Directions
The job is to output each record exactly as it stands, pictures excluded.

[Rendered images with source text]

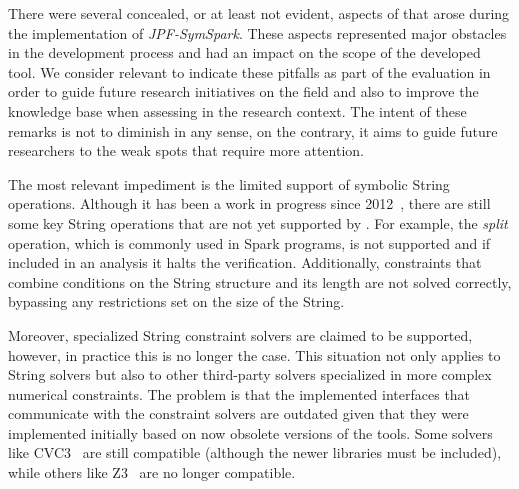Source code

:
\label{sec:limitations}

%
%
%
%


There were several concealed, or at least not evident, aspects of \spf{} that arose during the implementation of \textit{JPF-SymSpark}. These aspects represented major obstacles in the development process and had an impact on the scope of the developed tool. We consider relevant to indicate these pitfalls as part of the evaluation in order to guide future research initiatives on the field and also to improve the knowledge base when assessing \spf{} in the research context. The intent of these remarks is not to diminish \spf{} in any sense, on the contrary, it aims to guide future researchers to the weak spots that require more attention.

The most relevant impediment is the limited support of symbolic String operations. Although it has been a work in progress since 2012~\cite{Redelinghuys2012,Pasareanu2013}, there are still some key String operations that are not yet supported by \spf{}. For example, the \textit{split} operation, which is commonly used in Spark programs, is not supported and if included in an analysis it halts the verification. Additionally, constraints that combine conditions on the String structure and its length are not solved correctly, bypassing any restrictions set on the size of the String.

Moreover, specialized String constraint solvers are claimed to be supported, however, in practice this is no longer the case. This situation not only applies to String solvers but also to other third-party solvers specialized in more complex numerical constraints. The problem is that the implemented interfaces that communicate with the constraint solvers are outdated given that they were implemented initially based on now obsolete versions of the tools. Some solvers like CVC3~\cite{Barrett2007} are still compatible (although the newer libraries must be included), while others like Z3~\cite{DeMoura2008} are no longer compatible.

Answer section
Source code

:
\label{sec:limitations}

%
%
%
%


There were several concealed, or at least not evident, aspects of \spf{} that arose during the implementation of \textit{JPF-SymSpark}. These aspects represented major obstacles in the development process and had an impact on the scope of the developed tool. We consider relevant to indicate these pitfalls as part of the evaluation in order to guide future research initiatives on the field and also to improve the knowledge base when assessing \spf{} in the research context. The intent of these remarks is not to diminish \spf{} in any sense, on the contrary, it aims to guide future researchers to the weak spots that require more attention.

The most relevant impediment is the limited support of symbolic String operations. Although it has been a work in progress since 2012~\cite{Redelinghuys2012,Pasareanu2013}, there are still some key String operations that are not yet supported by \spf{}. For example, the \textit{split} operation, which is commonly used in Spark programs, is not supported and if included in an analysis it halts the verification. Additionally, constraints that combine conditions on the String structure and its length are not solved correctly, bypassing any restrictions set on the size of the String.

Moreover, specialized String constraint solvers are claimed to be supported, however, in practice this is no longer the case. This situation not only applies to String solvers but also to other third-party solvers specialized in more complex numerical constraints. The problem is that the implemented interfaces that communicate with the constraint solvers are outdated given that they were implemented initially based on now obsolete versions of the tools. Some solvers like CVC3~\cite{Barrett2007} are still compatible (although the newer libraries must be included), while others like Z3~\cite{DeMoura2008} are no longer compatible.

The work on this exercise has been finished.